You need an alcohol license to buy alcohol in shops, except for the airports duty free store. You can’t drink in public places and alcohol is only available at licensed bars, mainly in Muscat and come at a high price.
- Laws were recently introduced which ‘prohibits the use of fire for BBQ in parks, public beaches, corridors, and green spaces, except in the sites and places designated for that purpose’. This mainly relates to the Muscat Municipality. A OMR100 fine will be given for anyone caught breaking this law and or littering!

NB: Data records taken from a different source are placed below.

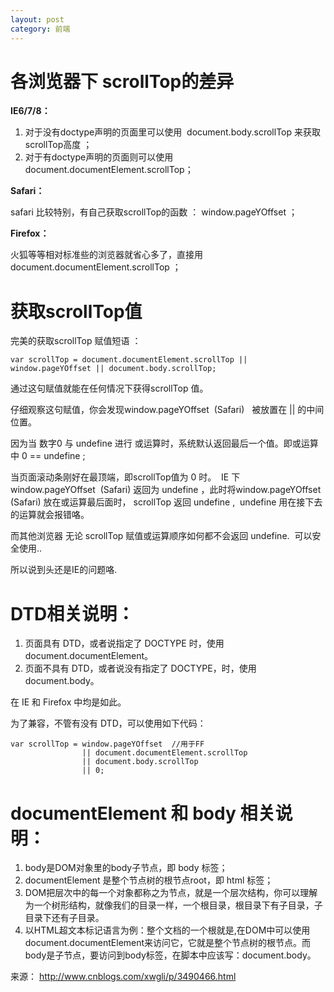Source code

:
 ```yaml
---
layout: post
category: 前端
---
```


# 各浏览器下 scrollTop的差异 

**IE6/7/8：**

1. 对于没有doctype声明的页面里可以使用  document.body.scrollTop 来获取 scrollTop高度 ； 
2. 对于有doctype声明的页面则可以使用 document.documentElement.scrollTop； 

**Safari：**

safari 比较特别，有自己获取scrollTop的函数 ： window.pageYOffset ；

**Firefox：**

火狐等等相对标准些的浏览器就省心多了，直接用 document.documentElement.scrollTop ； 

# 获取scrollTop值 

完美的获取scrollTop 赋值短语 ： 

```
var scrollTop = document.documentElement.scrollTop || window.pageYOffset || document.body.scrollTop;
```

通过这句赋值就能在任何情况下获得scrollTop 值。 

仔细观察这句赋值，你会发现window.pageYOffset  (Safari)   被放置在 \|\| 的中间位置。

因为当 数字0 与 undefine 进行 或运算时，系统默认返回最后一个值。即或运算中 0 == undefine ; 

当页面滚动条刚好在最顶端，即scrollTop值为 0 时。  IE 下 window.pageYOffset  (Safari) 返回为 undefine ，此时将window.pageYOffset  (Safari) 放在或运算最后面时， scrollTop 返回 undefine ,  undefine 用在接下去的运算就会报错咯。 

而其他浏览器 无论 scrollTop 赋值或运算顺序如何都不会返回 undefine.  可以安全使用.. 

所以说到头还是IE的问题咯. 

# DTD相关说明：

1. 页面具有 DTD，或者说指定了 DOCTYPE 时，使用 document.documentElement。
2. 页面不具有 DTD，或者说没有指定了 DOCTYPE，时，使用 document.body。

在 IE 和 Firefox 中均是如此。

为了兼容，不管有没有 DTD，可以使用如下代码：

```
var scrollTop = window.pageYOffset  //用于FF
                || document.documentElement.scrollTop  
                || document.body.scrollTop  
                || 0;

```

# documentElement 和 body 相关说明：

1. body是DOM对象里的body子节点，即 body 标签；
2. documentElement 是整个节点树的根节点root，即 html 标签；
3. DOM把层次中的每一个对象都称之为节点，就是一个层次结构，你可以理解为一个树形结构，就像我们的目录一样，一个根目录，根目录下有子目录，子目录下还有子目录。
4. 以HTML超文本标记语言为例：整个文档的一个根就是,在DOM中可以使用document.documentElement来访问它，它就是整个节点树的根节点。而body是子节点，要访问到body标签，在脚本中应该写：document.body。

来源：
<http://www.cnblogs.com/xwgli/p/3490466.html>


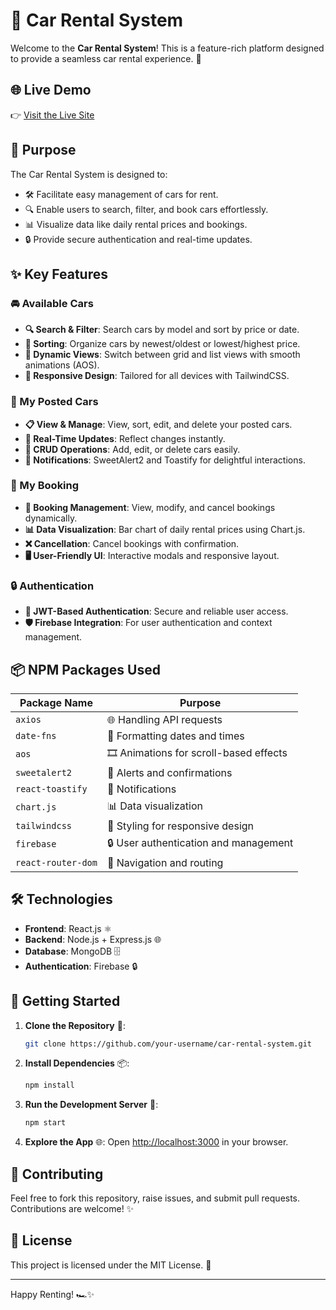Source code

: # 🚗 Car Rental System

Welcome to the **Car Rental System**! This is a feature-rich platform designed to provide a seamless car rental experience. 🌟

## 🌐 Live Demo

👉 [Visit the Live Site](https://b10a11-car-rental.surge.sh/)

## 🎯 Purpose

The Car Rental System is designed to:

- 🛠 Facilitate easy management of cars for rent.
- 🔍 Enable users to search, filter, and book cars effortlessly.
- 📊 Visualize data like daily rental prices and bookings.
- 🔒 Provide secure authentication and real-time updates.

## ✨ Key Features

### 🚘 Available Cars

- **🔍 Search & Filter**: Search cars by model and sort by price or date.
- **📅 Sorting**: Organize cars by newest/oldest or lowest/highest price.
- **📸 Dynamic Views**: Switch between grid and list views with smooth animations (AOS).
- **📱 Responsive Design**: Tailored for all devices with TailwindCSS.

### 📝 My Posted Cars

- **📋 View & Manage**: View, sort, edit, and delete your posted cars.
- **🔄 Real-Time Updates**: Reflect changes instantly.
- **💾 CRUD Operations**: Add, edit, or delete cars easily.
- **🔔 Notifications**: SweetAlert2 and Toastify for delightful interactions.

### 🛒 My Booking

- **📅 Booking Management**: View, modify, and cancel bookings dynamically.
- **📊 Data Visualization**: Bar chart of daily rental prices using Chart.js.
- **❌ Cancellation**: Cancel bookings with confirmation.
- **🖥 User-Friendly UI**: Interactive modals and responsive layout.

### 🔒 Authentication

- **🔑 JWT-Based Authentication**: Secure and reliable user access.
- **🛡 Firebase Integration**: For user authentication and context management.

## 📦 NPM Packages Used

| Package Name       | Purpose                               |
| ------------------ | ------------------------------------- |
| `axios`            | 🌐 Handling API requests              |
| `date-fns`         | 📅 Formatting dates and times         |
| `aos`              | 🎞 Animations for scroll-based effects |
| `sweetalert2`      | 🔔 Alerts and confirmations           |
| `react-toastify`   | 🔔 Notifications                      |
| `chart.js`         | 📊 Data visualization                 |
| `tailwindcss`      | 🎨 Styling for responsive design      |
| `firebase`         | 🔒 User authentication and management |
| `react-router-dom` | 🚦 Navigation and routing             |

## 🛠 Technologies

- **Frontend**: React.js ⚛️
- **Backend**: Node.js + Express.js 🌐
- **Database**: MongoDB 🗄
- **Authentication**: Firebase 🔒

## 🚀 Getting Started

1. **Clone the Repository** 🧰:

   ```bash
   git clone https://github.com/your-username/car-rental-system.git
   ```

2. **Install Dependencies** 📦:

   ```bash
   npm install
   ```

3. **Run the Development Server** 🏃:

   ```bash
   npm start
   ```

4. **Explore the App** 🌐:
   Open [http://localhost:3000](http://localhost:3000) in your browser.

## 🤝 Contributing

Feel free to fork this repository, raise issues, and submit pull requests. Contributions are welcome! ✨

## 📄 License

This project is licensed under the MIT License. 📝

---

Happy Renting! 🏎️✨
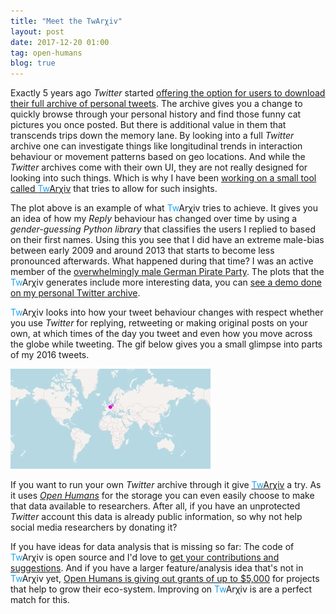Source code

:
 ```yaml
---
title: "Meet the TwArχiv"
layout: post
date: 2017-12-20 01:00
tag: open-humans
blog: true
---
```

<link href='https://cdnjs.cloudflare.com/ajax/libs/metrics-graphics/2.11.0/metricsgraphics.min.css' rel='stylesheet' type='text/css'>
<script src='https://cdnjs.cloudflare.com/ajax/libs/jquery/3.1.0/jquery.min.js'></script>
<script src="https://d3js.org/d3.v4.min.js"></script>
<script src="https://cdnjs.cloudflare.com/ajax/libs/metrics-graphics/2.11.0/metricsgraphics.min.js"></script>

Exactly 5 years ago *Twitter* started [offering the option for users to download their full
archive of personal tweets](https://blog.twitter.com/official/en_us/a/2012/your-twitter-archive.html). The archive gives you a change to quickly browse through your
personal history and find those funny cat pictures you once posted. But there is additional value in them that transcends trips down the memory lane. By looking into a full *Twitter* archive one can investigate things like longitudinal trends in interaction behaviour or movement patterns based on geo locations. And while the *Twitter* archives come with their own UI, they are not really designed for looking into such things. Which is why I have been <a href='http://twarxiv.org/'>working on a small tool called <font color="#1DA1F2">Tw</font>Arχiv</a> that tries to allow for such insights.

<div class='gender_replies'></div>

The plot above is an example of what <font color="#1DA1F2">Tw</font>Arχiv tries to achieve. It gives you an idea of how my *Reply* behaviour has changed over time by using a *gender-guessing Python library* that classifies the users I replied to based on their first names. Using this you see that I did have an extreme male-bias between early 2009 and around 2013 that starts to become less pronounced afterwards. What happened during that time? I was an active member of the [overwhelmingly male German Pirate Party](https://en.wikipedia.org/wiki/Pirate_Party_Germany). The plots that the <font color="#1DA1F2">Tw</font>Arχiv generates include more interesting data, you can [see a demo done on my personal Twitter archive](https://twtr-analyser.herokuapp.com/tweet_display/interactions/72944223/).

<font color="#1DA1F2">Tw</font>Arχiv looks into how your tweet behaviour changes with respect whether you use *Twitter* for replying, retweeting or making original posts on your own, at which times of the day you tweet and even how you move across the globe while tweeting. The gif below gives you a small glimpse into parts of my 2016 tweets.

![](/assets/images/twitter-map.gif)

If you want to run your own *Twitter* archive through it give <a href='http://twarxiv.org/'><font color="#1DA1F2">Tw</font>Arχiv</a> a try. As it uses [*Open Humans*](https://www.openhumans.org) for the storage you can even easily choose to make that data available to researchers. After all, if you have an unprotected *Twitter* account this data is already public information, so why not help social media researchers by donating it?

If you have ideas for data analysis that is missing so far: The code of <font color="#1DA1F2">Tw</font>Arχiv is open source and I'd love to [get your contributions and suggestions](https://github.com/gedankenstuecke/twitter-analyser). And if you have a larger feature/analysis idea that's not in <font color="#1DA1F2">Tw</font>Arχiv yet, [Open Humans is giving out grants of up to $5,000](https://www.openhumans.org/grants) for projects that help to grow their eco-system. Improving on <font color="#1DA1F2">Tw</font>Arχiv is are a perfect match for this.

<script>

d3.json('/graph.json', function(data) {
   data = MG.convert.date(data, 'date');
   MG.data_graphic({
     title: "replies & gender",
     data: data,
     width: 600,
     height: 450,
     right: 60,
     full_width: true,
     target: ".gender_replies",
     x_accessor: "date",
     y_accessor: ["male",'female'],
     legend: ["male",'female'],
     aggregate_rollover: true,
   });
});
</script>
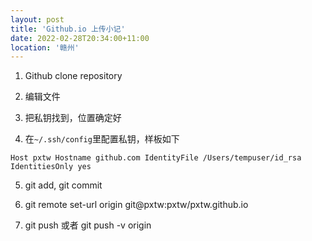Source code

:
 ```yaml
---
layout: post
title: 'Github.io 上传小记'
date: 2022-02-28T20:34:00+11:00
location: '赣州'
---
```


1. Github clone repository 

2. 编辑文件

3. 把私钥找到，位置确定好

4. 在`~/.ssh/config`里配置私钥，样板如下

`
Host pxtw
Hostname github.com
IdentityFile /Users/tempuser/id_rsa
IdentitiesOnly yes
`

5. git add, git commit

6. git remote set-url origin git@pxtw:pxtw/pxtw.github.io

7. git push 或者 git push -v origin


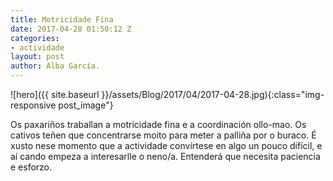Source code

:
 ```yaml
---
title: Motricidade Fina
date: 2017-04-28 01:50:12 Z
categories:
- actividade
layout: post
author: Alba García.
---
```


![hero]({{ site.baseurl }}/assets/Blog/2017/04/2017-04-28.jpg){:class="img-responsive post_image"}
<br>

Os paxariños traballan a motricidade fina e a coordinación ollo-mao.
Os cativos teñen que concentrarse moito para meter a palliña por o buraco. É xusto nese momento que a actividade convírtese en algo un pouco difícil, e aí cando empeza a interesarlle o neno/a.
Entenderá que necesita paciencia e esforzo.


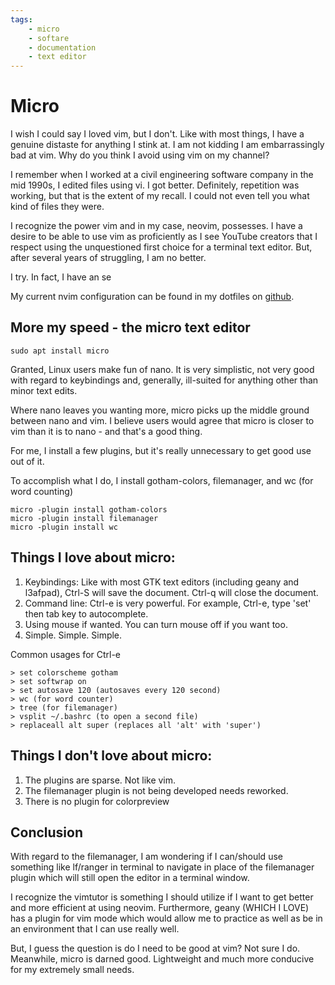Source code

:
 ```yaml
---
tags:
    - micro
    - softare
    - documentation
    - text editor
---
```

# Micro
I wish I could say I loved vim, but I don't.  Like with most things, I have a genuine distaste for anything I stink at. I am not kidding I am embarrassingly bad at vim. Why do you think I avoid using vim on my channel?

I remember when I worked at a civil engineering software company in the mid 1990s, I edited files using vi.  I got better.  Definitely, repetition was working, but that is the extent of my recall.  I could not even tell you what kind of files they were.   

I recognize the power vim and in my case, neovim, possesses.  I have a desire to be able to use vim as proficiently as I see YouTube creators that I respect using the unquestioned first choice for a terminal text editor.  But, after several years of struggling, I am no better.  

I try.  In fact, I have an se

My current nvim configuration can be found in my dotfiles on [github](https://github.com/drewgrif/nvim).

## More my speed - the micro text editor

```
sudo apt install micro
```

Granted, Linux users make fun of nano.  It is very simplistic, not very good with regard to keybindings and, generally, ill-suited for anything other than minor text edits.

Where nano leaves you wanting more, micro picks up the middle ground between nano and vim.  I believe users would agree that micro is closer to vim than it is to nano - and that's a good thing.  

For me, I install a few plugins, but it's really unnecessary to get good use out of it.  

To accomplish what I do, I install gotham-colors, filemanager, and wc (for word counting)

```
micro -plugin install gotham-colors
micro -plugin install filemanager
micro -plugin install wc
```


## Things I love about micro:

1. Keybindings:  Like with most GTK text editors (including geany and l3afpad), Ctrl-S will save the document.  Ctrl-q will close the document.  
2. Command line: Ctrl-e is very powerful.  For example, Ctrl-e, type 'set' then tab key to autocomplete.
3. Using mouse if wanted.  You can turn mouse off if you want too.
4. Simple. Simple. Simple.

Common usages for Ctrl-e

```
> set colorscheme gotham
> set softwrap on
> set autosave 120 (autosaves every 120 second)
> wc (for word counter)
> tree (for filemanager)
> vsplit ~/.bashrc (to open a second file)
> replaceall alt super (replaces all 'alt' with 'super')

```

## Things I don't love about micro:

1. The plugins are sparse.  Not like vim.
2. The filemanager plugin is not being developed needs reworked.
3. There is no plugin for colorpreview

## Conclusion
With regard to the filemanager, I am wondering if I can/should use something like lf/ranger in terminal to navigate in place of the filemanager plugin which will still open the editor in a terminal window.

I recognize the vimtutor is something I should utilize if I want to get better and more efficient at using neovim. Furthermore, geany (WHICH I LOVE) has a plugin for vim mode which would allow me to practice as well as be in an environment that I can use really well.

But, I guess the question is do I need to be good at vim?  Not sure I do. Meanwhile, micro is darned good.  Lightweight and much more conducive for my extremely small needs.  
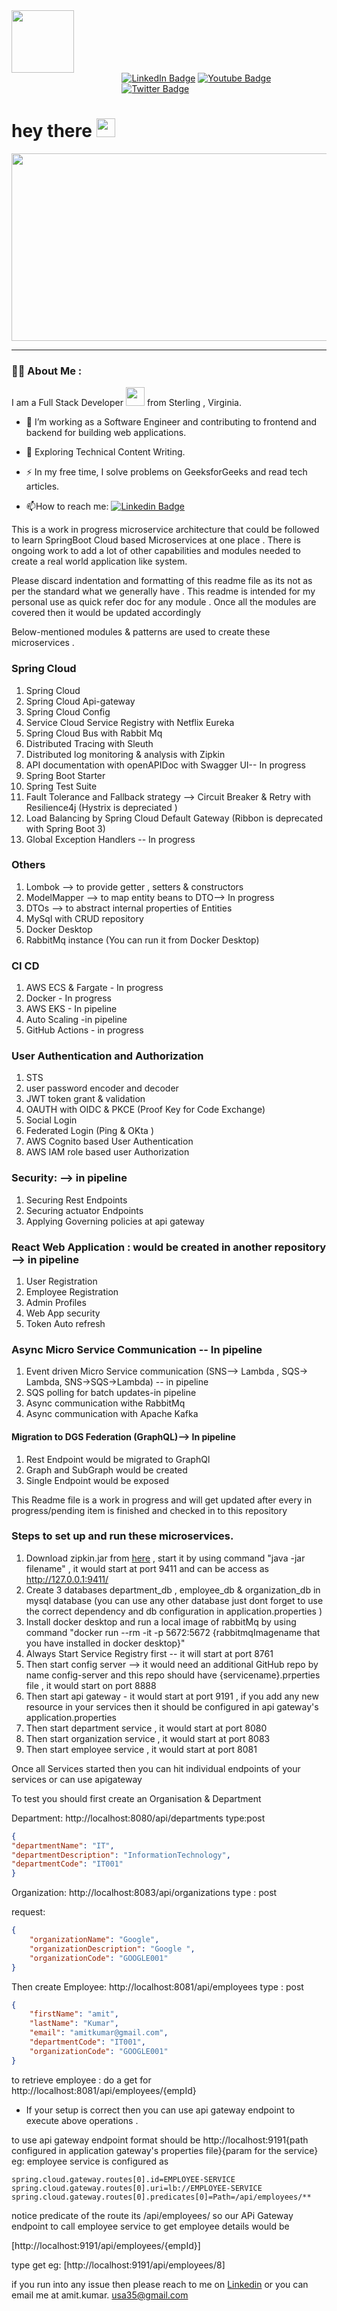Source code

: <div id="header" >
  <img src="https://i.giphy.com/media/v1.Y2lkPTc5MGI3NjExOGlsam5hZDZidzc2OG15eXgyYnBkOHhjdzE0Z2VjczBqenY4OGU3biZlcD12MV9pbnRlcm5hbF9naWZfYnlfaWQmY3Q9cw/igRW3jH2LcCVzMqi5F/giphy.gif" width="100"/>
</div>

<div id="badges" style="margin-left:35%">
 <a href="https://www.linkedin.com/in/amitkumarusa/"> <img src="https://img.shields.io/badge/LinkedIn-blue?style=for-the-badge&logo=linkedin&logoColor=white" alt="LinkedIn Badge"/></a>
  
<a href="https://www.youtube.com/@DontKnowHowToCode">
    <img src="https://img.shields.io/badge/YouTube-red?style=for-the-badge&logo=youtube&logoColor=white" alt="Youtube Badge"/>
  </a>
  <a href="https://x.com/choudharyamit34"><img src="https://img.shields.io/badge/Twitter-blue?style=for-the-badge&logo=twitter&logoColor=white" 
alt="Twitter Badge"/></a>
</div>
<img src="https://komarev.com/ghpvc/?username=choudharyamit3400&style=flat-square&color=blue" alt=""/>

<h1>
  hey there
  <img src="https://media.giphy.com/media/hvRJCLFzcasrR4ia7z/giphy.gif" width="30px"/>
</h1>

<div align="center">
  <img src="https://media.giphy.com/media/dWesBcTLavkZuG35MI/giphy.gif" width="600" height="300"/>
</div>

---

### :technologist: About Me :

I am a Full Stack Developer <img src="https://media.giphy.com/media/WUlplcMpOCEmTGBtBW/giphy.gif" width="30"> from Sterling , Virginia.

- :telescope: I’m working as a Software Engineer and contributing to frontend and backend for building web applications.

- :seedling: Exploring Technical Content Writing.

- :zap: In my free time, I solve problems on GeeksforGeeks and read tech articles.

- :mailbox:How to reach me: [![Linkedin Badge](https://img.shields.io/badge/Amit%20Kumar-blue?style=flat&logo=Linkedin&logoColor=white)](https://www.linkedin.com/in/amitkumarusa/)

This is a  work in progress  microservice architecture that could be followed to learn SpringBoot Cloud based Microservices at one place .
There is ongoing work to add  a lot of other capabilities and modules needed to create a real world application like system.


Please discard indentation and formatting  of this readme file as its not as per the standard what we generally have . 
This readme is intended  for my personal use as  quick refer doc for any module .
Once all the modules are covered then it would be updated accordingly 

Below-mentioned modules & patterns  are used to create these microservices .

### Spring Cloud
1. Spring Cloud
2. Spring Cloud Api-gateway
3. Spring Cloud Config
4. Service Cloud Service Registry with Netflix Eureka 
5. Spring Cloud Bus with Rabbit Mq
6. Distributed Tracing with Sleuth
7. Distributed log monitoring & analysis with Zipkin
8. API documentation with openAPIDoc with  Swagger UI-- In progress
9. Spring Boot Starter
10. Spring Test Suite 
11. Fault Tolerance and Fallback strategy --> Circuit Breaker & Retry with Resilience4j (Hystrix is depreciated )
12. Load Balancing by Spring Cloud Default Gateway (Ribbon is deprecated with Spring Boot 3)
13. Global Exception Handlers -- In progress

### Others
1. Lombok --> to provide getter , setters  & constructors
2. ModelMapper --> to map entity beans to DTO--> In progress
3. DTOs --> to abstract internal properties of Entities
4. MySql with CRUD repository
5. Docker Desktop
6. RabbitMq instance (You can run it from Docker Desktop)

### CI CD 
1. AWS ECS & Fargate - In progress
2. Docker  - In progress
3. AWS EKS - In pipeline
4. Auto Scaling -in pipeline
5. GitHub Actions - in progress

### User Authentication and Authorization
1. STS
2. user password encoder and decoder
3. JWT token grant  & validation
4. OAUTH with OIDC & PKCE (Proof Key for Code Exchange)
5. Social Login
6. Federated Login (Ping & OKta )
7. AWS Cognito based User Authentication
8. AWS IAM role based user Authorization
   
### Security: --> in pipeline 
1. Securing Rest Endpoints
2. Securing actuator Endpoints
3. Applying Governing policies at api gateway

### React Web Application : would be created in another repository  --> in pipeline
 1. User Registration
 2. Employee Registration
 3. Admin Profiles
 4. Web App security 
 5. Token Auto refresh
    



### Async Micro Service  Communication -- In pipeline
1. Event driven Micro Service communication (SNS--> Lambda , SQS-> Lambda, SNS->SQS->Lambda) -- in pipeline
2. SQS polling for batch updates-in pipeline
3. Async communication withe RabbitMq
4. Async communication with Apache Kafka


#### Migration to DGS Federation (GraphQL)--> In pipeline
1. Rest Endpoint would be migrated to GraphQl
2. Graph and SubGraph would be created
3. Single Endpoint would be exposed


This Readme file is a work in progress and will get updated after every  in progress/pending  item is finished and checked in to this repository


### Steps to set up and run these microservices. 
1. Download zipkin.jar from [here](https://zipkin.io/pages/quickstart) , start it by using command "java -jar filename" , it would start at port 
   9411 and can be access as http://127.0.0.1:9411/
2. Create 3 databases department_db , employee_db & organization_db in mysql database (you can use any other database just dont forget to use the 
   correct dependency and db configuration in application.properties )
3. Install docker desktop and run a local image of rabbitMq  by using command  "docker run --rm -it -p 5672:5672 {rabbitmqImagename that  you have 
   installed in docker desktop}"
4. Always Start Service Registry first -- it will start at  port 8761
5. Then start config server --> it would need an additional GitHub repo by name config-server and this repo should have {servicename}.prperties 
   file , it would start on port 8888
6. Then start api gateway - it would  start at port 9191 , if you add any new resource in your services then it should be configured in 
   api gateway's application.properties
7. Then start department service , it would start at port 8080
8. Then start organization service , it would start at port 8083
9. Then start employee service , it would start at port 8081

Once all Services started then you can hit individual endpoints of your services or can use apigateway 

To test you should  first create an Organisation  & Department 

Department: http://localhost:8080/api/departments
type:post 
```json
{
"departmentName": "IT",
"departmentDescription": "InformationTechnology",
"departmentCode": "IT001"
}
```

Organization: http://localhost:8083/api/organizations
type : post

request: 
```json 
{
    "organizationName": "Google",
    "organizationDescription": "Google ",
    "organizationCode": "GOOGLE001"
}
```

Then create Employee: http://localhost:8081/api/employees
type : post 

```json
{
    "firstName": "amit",
    "lastName": "Kumar",
    "email": "amitkumar@gmail.com",
    "departmentCode": "IT001",
    "organizationCode": "GOOGLE001"
}

```
to retrieve employee : do a  get for  http://localhost:8081/api/employees/{empId}

* If your setup is correct then you can use api gateway endpoint to execute above operations .

to use api gateway  endpoint  format should be
http://localhost:9191{path configured in application gateway's properties file}{param for the service}
eg: employee service is configured as 
```env
spring.cloud.gateway.routes[0].id=EMPLOYEE-SERVICE
spring.cloud.gateway.routes[0].uri=lb://EMPLOYEE-SERVICE
spring.cloud.gateway.routes[0].predicates[0]=Path=/api/employees/**
```
notice predicate of the route its /api/employees/
so our  APi Gateway endpoint to call employee service to get employee details would be 

[http://localhost:9191/api/employees/{empId}]
 
type get 
eg: [http://localhost:9191/api/employees/8]

if you run into  any issue then please reach to me on [Linkedin](https://www.linkedin.com/in/amitkumarusa/) or you can email me at amit.kumar.
usa35@gmail.com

- Save on buying charcoal by collecting firewood along the way
Getting an Omani visa
Most nationalities require an e-visa to enter Oman. You can obtain an e-visa through the Royal Omani Police website. A 10-day tourist visas costs OMR5, depending on your nationality and takes up to a week for approval.Print this out and have it handy when you enter Oman.
Money in Oman
The official currency is Omani Rial (OMR) which is made up of 1000 Baisa (BZ). ATM’s are available at the airport and in major towns. Oman is not a cheap country to visit, so it is important to cost your trip before visiting. Free camping and self-catering will save you a lot of cash and will help to make your trip very affordable.
Best time to visit Oman
The winter months of October-March are the best times to visit Oman. Temperatures range between 20-30°c. Temperatures in the summer months can get as hot as 50°c.
What to pack
There’s a few things that you will need for a camping road trip in Oman. Below are our recommendations:
- Lightweight easy to erect tent
- Self-inflatable mattress
- Sleeping bag (warmth will depend on where you go and what season you are travelling in. Jebel Shams got really cold at night)
- Lightweight pillow
- Good head torch
- USB adaptors and charging cables to charge your devices in the car
- Solar-powered battery packs are a great option for charging devices
- Spare camera batteries (IMPORTANT if you like photography)
- Swiss Army Knife
- ‘Keep cup’ or reusable cup
- Reusable plate/bowl and cutlery
- Bio-degradable wet wipes
- Dry shampoo (lifesaver)
- Antibacterial hand sanitizer
- Quick-drying towel
- Hat, sunnies, sunscreen
- Layers of clothing
- Lightweight towel
- Eco-friendly loo paper
- Small spade for your ‘bush toilet’
One of the first questions people ask about Oman is whether or not it’s safe. We can say from our experience that Oman was one of the safest countries we have ever visited. Crime rates are very low and the people in Oman are super friendly. The only thing that we found scary was driving in busy areas and at night. Omanis can be a little crazy on the roads and the road toll is really high! So you need to take care on the roads.
What to wear
Oman is a Muslim country and the locals dress very conservatively. You should respect the local culture and cover your knees and shoulders. Women will need to be fully covered, including their hair to enter mosques. Shopping centres have signs on the doors advising of the appropriate dress code to enter, as do certain sites. It’s always a good idea to look around and see what other people are wearing, and try not to stand out. As Oman is a desert country which is hot almost all of the time, wearing lightweight and loose clothing is the best option.